Moderatorzy: Estraven, LimLim, Moderatorzy
asia2 pisze:z góry przepraszam, że nie nadążam za tematem ale prosze o inf czy rudzik miałby dt po odlowieniu? W jakim on może byc wieku, raczej ile ma miesiecy?
wydra pisze:Temat odławiania kotów w tamtym rejonie stanął w miejscu z powodu.... kolejnej awantury pań karmicielek w czasie odławiania kotów i ....kradzieży klatki-łapki spod bloku przez p. Elę (po dzikiej awanturze klatkę oddała). Pani Ewa jest zarejestrowaną w dzielnicy Bielany karmicielką, p. Ela należy do TOZ-u. Pani Ewa była poinformowane przeze mnie o terminie odławiania i proszona o zapoznanie wolontariuszek z sytuacją w każdym bloku. Kiedy nadszedł dzień odławiania p. karmicielka stwierdziła, że jest zmęczona i może nie dziś. Koleżanka, która doskonale obie panie zna, bo od 2 m-cy bezskutecznie próbowała się z nimi umówić na odławianie kotów (jest wolontariuszką "Adoptuj mnie")- zawsze z problemem: zmęczone jesteśmy lub nakarmione po kapelusz koty. W każdym bloku co najmniej 1 wykocona kotka z kociakami w różnym wieku. Udało się nam odłowić 2 czarne kocury: jeden został wykastrowany + świerzbowiec uszny - po leczeniu w Koterii został wczoraj wypuszczony, drugi już po kastracji + rana na łapie - w trakcie leczenia w Koterii + 2 kociaki - dziewczynki w DT. Ponieważ następnego dnia po II odławianiu (na którym mnie nie było - byłam na łapance na Broniewskiego) zatelefonowała do mnie najpierw p. karmicielka (p.
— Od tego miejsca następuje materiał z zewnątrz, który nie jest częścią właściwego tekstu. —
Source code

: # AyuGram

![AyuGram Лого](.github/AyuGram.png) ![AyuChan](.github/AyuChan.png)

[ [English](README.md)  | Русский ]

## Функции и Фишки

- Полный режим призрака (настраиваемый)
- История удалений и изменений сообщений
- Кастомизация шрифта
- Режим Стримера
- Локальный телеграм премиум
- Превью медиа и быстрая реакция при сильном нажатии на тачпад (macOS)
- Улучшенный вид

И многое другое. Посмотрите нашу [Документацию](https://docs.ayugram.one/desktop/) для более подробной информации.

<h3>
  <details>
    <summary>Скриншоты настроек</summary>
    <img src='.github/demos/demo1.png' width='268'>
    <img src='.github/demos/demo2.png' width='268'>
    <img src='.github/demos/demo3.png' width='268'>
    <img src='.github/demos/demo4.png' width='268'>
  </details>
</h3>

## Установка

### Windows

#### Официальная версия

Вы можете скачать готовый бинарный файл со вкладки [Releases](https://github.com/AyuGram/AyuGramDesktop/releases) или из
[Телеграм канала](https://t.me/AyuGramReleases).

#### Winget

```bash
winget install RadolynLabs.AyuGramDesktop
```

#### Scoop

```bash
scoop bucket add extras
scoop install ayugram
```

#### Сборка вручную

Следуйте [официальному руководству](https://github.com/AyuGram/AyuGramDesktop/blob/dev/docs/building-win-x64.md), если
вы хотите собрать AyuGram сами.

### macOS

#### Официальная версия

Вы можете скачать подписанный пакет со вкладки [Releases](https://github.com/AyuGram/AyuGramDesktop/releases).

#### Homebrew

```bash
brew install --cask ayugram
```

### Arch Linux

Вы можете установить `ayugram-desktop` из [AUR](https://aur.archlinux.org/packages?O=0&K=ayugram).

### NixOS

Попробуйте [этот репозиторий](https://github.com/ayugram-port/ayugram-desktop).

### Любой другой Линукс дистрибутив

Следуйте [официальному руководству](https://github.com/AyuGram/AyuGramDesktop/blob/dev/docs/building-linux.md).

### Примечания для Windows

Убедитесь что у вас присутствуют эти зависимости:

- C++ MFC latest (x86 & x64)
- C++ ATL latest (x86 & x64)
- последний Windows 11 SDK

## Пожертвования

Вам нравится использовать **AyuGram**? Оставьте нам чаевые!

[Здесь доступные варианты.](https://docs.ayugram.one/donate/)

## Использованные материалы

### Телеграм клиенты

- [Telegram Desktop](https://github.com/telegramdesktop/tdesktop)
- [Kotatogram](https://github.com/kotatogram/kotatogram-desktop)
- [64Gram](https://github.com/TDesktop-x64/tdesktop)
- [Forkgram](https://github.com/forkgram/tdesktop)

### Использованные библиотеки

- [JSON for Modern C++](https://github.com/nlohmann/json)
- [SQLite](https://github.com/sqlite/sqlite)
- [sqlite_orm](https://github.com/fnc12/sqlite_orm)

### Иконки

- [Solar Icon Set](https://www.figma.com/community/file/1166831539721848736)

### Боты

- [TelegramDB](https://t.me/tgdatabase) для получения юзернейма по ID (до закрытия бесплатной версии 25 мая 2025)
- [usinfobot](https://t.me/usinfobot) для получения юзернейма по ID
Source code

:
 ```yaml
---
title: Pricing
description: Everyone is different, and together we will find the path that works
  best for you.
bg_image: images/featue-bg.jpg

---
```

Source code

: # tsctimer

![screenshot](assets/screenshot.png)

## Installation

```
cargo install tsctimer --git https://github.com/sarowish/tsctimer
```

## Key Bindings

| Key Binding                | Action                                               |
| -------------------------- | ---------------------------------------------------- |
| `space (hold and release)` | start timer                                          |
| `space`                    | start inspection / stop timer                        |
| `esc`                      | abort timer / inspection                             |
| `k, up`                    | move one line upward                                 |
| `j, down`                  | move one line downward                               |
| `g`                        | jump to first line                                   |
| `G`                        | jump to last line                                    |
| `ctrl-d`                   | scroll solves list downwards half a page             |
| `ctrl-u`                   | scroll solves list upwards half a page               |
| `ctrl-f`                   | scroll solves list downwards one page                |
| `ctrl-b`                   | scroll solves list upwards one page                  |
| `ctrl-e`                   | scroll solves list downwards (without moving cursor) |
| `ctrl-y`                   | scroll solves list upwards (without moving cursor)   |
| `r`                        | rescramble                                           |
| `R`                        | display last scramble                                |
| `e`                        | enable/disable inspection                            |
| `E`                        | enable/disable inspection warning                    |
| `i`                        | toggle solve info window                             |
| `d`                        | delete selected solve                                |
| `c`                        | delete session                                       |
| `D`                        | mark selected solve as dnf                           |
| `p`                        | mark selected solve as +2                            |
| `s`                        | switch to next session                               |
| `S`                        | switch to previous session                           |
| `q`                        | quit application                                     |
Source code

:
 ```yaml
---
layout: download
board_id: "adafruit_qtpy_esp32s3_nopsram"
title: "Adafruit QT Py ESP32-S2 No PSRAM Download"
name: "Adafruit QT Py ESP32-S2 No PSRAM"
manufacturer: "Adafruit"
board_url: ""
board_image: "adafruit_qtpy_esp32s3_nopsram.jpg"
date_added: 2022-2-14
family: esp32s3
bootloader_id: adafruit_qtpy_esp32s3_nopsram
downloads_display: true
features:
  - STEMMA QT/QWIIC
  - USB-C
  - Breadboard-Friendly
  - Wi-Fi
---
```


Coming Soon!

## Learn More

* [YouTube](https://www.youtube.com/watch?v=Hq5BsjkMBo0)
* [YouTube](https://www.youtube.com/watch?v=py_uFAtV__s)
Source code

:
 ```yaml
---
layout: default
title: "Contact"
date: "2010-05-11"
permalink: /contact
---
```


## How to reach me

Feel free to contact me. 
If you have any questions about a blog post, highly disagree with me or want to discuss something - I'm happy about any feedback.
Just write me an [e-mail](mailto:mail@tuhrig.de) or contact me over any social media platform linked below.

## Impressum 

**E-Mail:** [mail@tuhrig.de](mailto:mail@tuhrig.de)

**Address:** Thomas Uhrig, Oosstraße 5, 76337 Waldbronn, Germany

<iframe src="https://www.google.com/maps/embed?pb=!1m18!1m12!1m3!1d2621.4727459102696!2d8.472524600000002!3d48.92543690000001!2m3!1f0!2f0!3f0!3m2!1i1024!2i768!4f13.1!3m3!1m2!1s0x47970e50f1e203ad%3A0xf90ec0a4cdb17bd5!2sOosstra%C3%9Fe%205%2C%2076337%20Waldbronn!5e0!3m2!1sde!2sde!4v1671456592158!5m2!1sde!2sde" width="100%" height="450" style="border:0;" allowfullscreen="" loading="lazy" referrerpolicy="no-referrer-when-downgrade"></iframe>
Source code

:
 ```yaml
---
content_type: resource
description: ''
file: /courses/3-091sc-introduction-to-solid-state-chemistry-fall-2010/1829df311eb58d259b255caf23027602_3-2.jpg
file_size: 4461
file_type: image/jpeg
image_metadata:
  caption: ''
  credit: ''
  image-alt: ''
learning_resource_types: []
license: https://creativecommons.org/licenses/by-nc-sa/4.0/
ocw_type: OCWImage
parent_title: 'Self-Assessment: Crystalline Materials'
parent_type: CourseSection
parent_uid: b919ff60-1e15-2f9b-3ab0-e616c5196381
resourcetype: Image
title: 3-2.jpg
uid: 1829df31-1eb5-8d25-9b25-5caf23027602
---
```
Ewa), która wrzeszczała, że bez uprzedzenia łapałyśmy koty, że rudy kociak jest rasowy i ma tam zostać (dzień wcześniej sprawdziła tel. że dom, który miała rzekomo dla kociaka p. Ela - II karmicielka, ma już kota i temat nie jest aktualny - dała nam zgodę na odłowienie rudzielca). Rozmowa była burzliwa, a po rozmowie zatel. do mnie dama, która przedstawiła się jako prawnik, pełnomocnik p. Ewy i postraszyła mi sądem o naruszenie dóbr osobistych i groźby karalne (których nie było). Domagała się też ode mnie informacji na temat dlaczego nie wracają koty po odłowieniu na zabieg na teren - nie dostała ode mnie żadnych informacji, ponieważ te informacje przekazywałam karmicielce - p. Ewie. Zgłosiłam w środę sprawę niemożności polubownego odławiania kotów przez Fundację do BOŚ, gdzie jak się okazało temat tego rejonu i tych karmicielek jest znany od dawna. Nie jestem pierwszą organizacją, która walnęła tam głową w ścianę. Na razie tyle. Czekam.